In geometric multigrid, the solve time is typically dominated by the smoothing and residual steps. Thus, a speedup in these steps should result in a similar speedup in the entire multigrid code. We consider Gauss-Seidel smoothing in the context of using geometric multigrid to solve a two or three dimensional second order elliptic partial differential equation on an unstructured grid.
We present a variant of the Gauss-Seidel method which keeps data in cache memory much longer than a non-cache aware implementation. As a result, this method is faster than non-cache implementations. The cache aware variant returns bitwise the same answer as a standard Gauss-Seidel method on the same grid ordering. Thus, all convergence results that hold for multigrid with standard Gauss-Seidel hold for multigrid with cache aware Gauss-Seidel.
The cache aware Gauss-Seidel method relies on information from the underlying problem discretization as well as load balancing ideas from parallel computing.

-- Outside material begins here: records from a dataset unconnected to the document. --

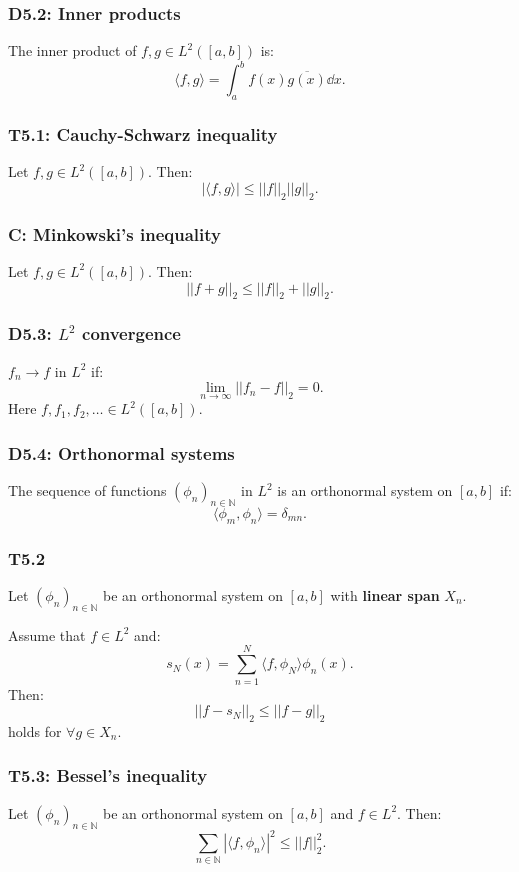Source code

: \documentclass{article}
\begin{document}
\begin{multicols*}{3}
\subsubsection*{D5.2: Inner products}
The inner product of $f,g\in L^2([a,b])$ is:
$$\langle f,g\rangle=
\int_{a}^{b}f(x)\overline{g(x)}\dd x.$$

\subsubsection*{T5.1: Cauchy-Schwarz inequality}
Let $f,g\in L^2([a,b])$. Then:
$$|\langle f,g\rangle|\leq||f||_2||g||_2.$$

\subsubsection*{C: Minkowski's inequality}
Let $f,g\in L^2([a,b])$. Then:
$$||f+g||_2\leq||f||_2+||g||_2.$$

\subsubsection*{D5.3: $L^2$ convergence}
$f_n\rightarrow f$ in $L^2$ if:
$$\lim_{n\rightarrow\infty}||f_n-f||_2=0.$$
Here $f,f_1,f_2,\ldots\in L^2([a,b])$.

\subsubsection*{D5.4: Orthonormal systems}
The sequence of functions $(\phi_n)_{n\in\mathbb{N}}$ 
in $L^2$ is an orthonormal system on $[a,b]$ if:
$$\langle\phi_m,\phi_n \rangle=\delta_{mn}.$$

\subsubsection*{T5.2}
Let $(\phi_n)_{n\in\mathbb{N}}$ be an
orthonormal system on $[a,b]$ with
\textbf{linear span} $X_n$. 

Assume that $f\in L^2$ and:
$$s_N(x)=\sum_{n=1}^{N}
\langle f,\phi_N\rangle\phi_n(x).$$
Then:
$$||f-s_N||_2\leq||f-g||_2$$
holds for $\forall g\in X_n$.

\subsubsection*{T5.3: Bessel's inequality}
Let $(\phi_n)_{n\in\mathbb{N}}$ be an
orthonormal system on $[a,b]$ and $f\in L^2$.
Then:
$$\sum_{n\in\mathbb{N}}|
\langle f,\phi_n\rangle|^2
\leq||f||_2^2.$$


\end{multicols*}
\end{document}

The key step to the cache aware method is an inexpensive one time grid reordering. Upper bounds on the complexity of this reordering phase are derived for triangular, tetrahedral, quadrilateral, and hexahedral grids.
A multigrid implementation that uses the grid reordering techniques and cache aware Gauss-Seidel method is described. Code profiling statistics show that the cache aware multigrid method make better use of large cache memory than standard multigrid methods. Numerical experiments demonstrate that the cache aware multigrid code is faster than non-cache aware codes.